President Trump Tuesday suggested Barack Obama screwed up by not getting Otto Wamrbier out of North Korea immediately, before he was put into the coma that killed him.
So, like, how should Obama have gotten Wamrbier out? Threaten nuclear war?
Trump spoke to reporters in the Oval Office during a photo op with Ukrainian President Poroshenko:
It’s a total disgrace what happened to Otto. It should never, ever be allowed to happen. And frankly, if he were brought home sooner, I think the results would have been a lot different . . . He should have brought home that same day. The results would have been a lot different. What happened to Otto is a disgrace. And I spoke with his family. His family is incredible.

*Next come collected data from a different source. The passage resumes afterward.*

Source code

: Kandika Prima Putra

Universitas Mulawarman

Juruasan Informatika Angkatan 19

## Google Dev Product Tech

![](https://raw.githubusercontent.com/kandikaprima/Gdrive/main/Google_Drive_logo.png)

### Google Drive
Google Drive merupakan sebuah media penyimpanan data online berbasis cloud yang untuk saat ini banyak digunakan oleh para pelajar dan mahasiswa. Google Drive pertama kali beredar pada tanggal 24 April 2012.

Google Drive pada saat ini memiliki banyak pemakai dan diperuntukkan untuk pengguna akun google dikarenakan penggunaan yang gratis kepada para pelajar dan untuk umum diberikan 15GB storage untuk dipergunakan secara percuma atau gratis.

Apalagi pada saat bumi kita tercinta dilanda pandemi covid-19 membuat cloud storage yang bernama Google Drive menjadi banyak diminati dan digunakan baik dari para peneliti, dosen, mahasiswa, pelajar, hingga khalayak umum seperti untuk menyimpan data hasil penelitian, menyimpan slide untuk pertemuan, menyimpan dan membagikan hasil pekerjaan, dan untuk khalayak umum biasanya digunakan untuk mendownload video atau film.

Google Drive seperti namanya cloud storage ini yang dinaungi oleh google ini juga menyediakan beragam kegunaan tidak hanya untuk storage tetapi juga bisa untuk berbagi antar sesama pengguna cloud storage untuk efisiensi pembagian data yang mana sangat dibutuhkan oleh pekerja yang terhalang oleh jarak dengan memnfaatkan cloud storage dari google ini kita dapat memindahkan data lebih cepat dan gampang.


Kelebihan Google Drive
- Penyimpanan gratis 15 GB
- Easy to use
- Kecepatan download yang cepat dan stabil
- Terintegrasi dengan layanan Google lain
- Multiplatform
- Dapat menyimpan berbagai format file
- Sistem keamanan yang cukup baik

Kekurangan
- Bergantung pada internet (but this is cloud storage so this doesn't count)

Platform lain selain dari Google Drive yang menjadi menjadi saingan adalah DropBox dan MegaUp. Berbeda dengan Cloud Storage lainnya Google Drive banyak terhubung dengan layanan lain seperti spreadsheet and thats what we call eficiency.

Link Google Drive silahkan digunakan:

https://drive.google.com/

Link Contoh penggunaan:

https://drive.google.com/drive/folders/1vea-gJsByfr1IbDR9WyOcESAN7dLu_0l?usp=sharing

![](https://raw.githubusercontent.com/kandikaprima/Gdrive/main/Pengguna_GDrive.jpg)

I’m getting little concerned that Trump is conducting foreign policy based on emotion. Our approach to places like North Korea needs to be based on cold, hard calculation, not how we feel about Otto Warmbier.
Warmbier’s case is tragic. He was by all accounts a great young man — smart, personable, and endlessly curious about life. Unfortunately in this case, curiosity killed the cat, and he made a very bad decision to go to North Korea. I deeply hate what happened to him, and you can excuse a kid a dumb idea, but it was still his decision.
Trump in April bombed Syria, citing the deaths of “beautiful babies.” While that’s tragic, the doomed beautiful babies we happen to see are not a reason to bomb Syria. Trump was right to do it, but only because he was enforcing the red line against the use of chemical weapons, which is a serious national security issue. As you may remember, the red line was drawn by Obama, who crapped in his pants the minute Bashar Assad crossed it.
Trump also spent what appears to be considerable diplomatic capital getting an American released from Egypt, and then made a very big deal about it. Two days later, North Korea seized a hostage, and within a couple of weeks grabbed another one.
I doubt it’s a coincidence. And Trump’s comments today on Warmbier only shows our enemies that we can fall prey to sentimentalism when conducting foreign policy, which not only perverts our national security objectives, but gives the bad guys added incentive to . . . take more hostages.